Select and copy out every line in the records containing "Have".

_Stored data_.

::::::

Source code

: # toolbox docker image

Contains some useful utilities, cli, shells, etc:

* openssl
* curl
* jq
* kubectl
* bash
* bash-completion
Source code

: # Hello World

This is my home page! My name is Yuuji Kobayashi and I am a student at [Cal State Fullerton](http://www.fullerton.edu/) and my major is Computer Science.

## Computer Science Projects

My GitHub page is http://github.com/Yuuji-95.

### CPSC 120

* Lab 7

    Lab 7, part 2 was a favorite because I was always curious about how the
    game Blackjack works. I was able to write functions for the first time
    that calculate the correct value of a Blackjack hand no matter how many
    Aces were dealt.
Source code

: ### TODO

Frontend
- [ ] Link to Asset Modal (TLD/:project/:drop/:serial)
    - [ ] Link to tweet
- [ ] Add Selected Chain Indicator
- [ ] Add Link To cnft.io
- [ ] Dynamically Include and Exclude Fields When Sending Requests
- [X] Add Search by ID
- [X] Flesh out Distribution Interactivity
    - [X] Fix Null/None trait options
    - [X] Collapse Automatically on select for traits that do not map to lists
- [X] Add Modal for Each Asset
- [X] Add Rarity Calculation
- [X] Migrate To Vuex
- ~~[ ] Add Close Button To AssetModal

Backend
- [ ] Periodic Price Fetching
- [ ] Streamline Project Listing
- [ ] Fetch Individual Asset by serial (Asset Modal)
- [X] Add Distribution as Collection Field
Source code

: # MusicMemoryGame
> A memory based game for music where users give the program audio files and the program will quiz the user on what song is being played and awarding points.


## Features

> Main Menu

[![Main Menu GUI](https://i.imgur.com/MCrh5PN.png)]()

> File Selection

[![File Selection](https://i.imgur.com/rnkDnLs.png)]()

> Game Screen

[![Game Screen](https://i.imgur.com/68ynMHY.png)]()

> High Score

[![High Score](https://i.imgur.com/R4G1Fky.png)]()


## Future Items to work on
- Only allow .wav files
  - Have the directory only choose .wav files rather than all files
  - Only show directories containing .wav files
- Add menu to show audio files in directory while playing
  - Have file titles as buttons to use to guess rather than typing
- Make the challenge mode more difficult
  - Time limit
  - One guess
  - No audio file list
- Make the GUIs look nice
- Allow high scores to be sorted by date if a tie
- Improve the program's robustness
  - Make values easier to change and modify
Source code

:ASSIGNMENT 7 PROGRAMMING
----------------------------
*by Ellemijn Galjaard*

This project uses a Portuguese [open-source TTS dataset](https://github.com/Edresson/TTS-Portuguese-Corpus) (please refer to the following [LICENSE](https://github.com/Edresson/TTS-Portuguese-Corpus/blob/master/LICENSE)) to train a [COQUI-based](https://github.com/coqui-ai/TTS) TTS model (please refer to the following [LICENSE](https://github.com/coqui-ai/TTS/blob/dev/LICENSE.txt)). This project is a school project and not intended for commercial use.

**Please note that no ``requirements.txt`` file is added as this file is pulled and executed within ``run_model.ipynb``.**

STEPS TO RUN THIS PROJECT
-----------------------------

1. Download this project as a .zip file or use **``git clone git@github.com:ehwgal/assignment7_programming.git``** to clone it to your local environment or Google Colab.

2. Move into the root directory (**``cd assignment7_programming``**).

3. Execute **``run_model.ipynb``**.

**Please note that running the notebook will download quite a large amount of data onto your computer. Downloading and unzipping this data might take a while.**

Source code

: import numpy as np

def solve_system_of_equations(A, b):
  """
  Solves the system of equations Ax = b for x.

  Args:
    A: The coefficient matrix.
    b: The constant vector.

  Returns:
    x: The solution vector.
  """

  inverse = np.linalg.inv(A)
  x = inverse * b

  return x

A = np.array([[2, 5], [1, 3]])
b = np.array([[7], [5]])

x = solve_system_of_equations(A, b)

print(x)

::::::

_Response_.
  - Have the directory only choose .wav files rather than all files
  - Have file titles as buttons to use to guess rather than typing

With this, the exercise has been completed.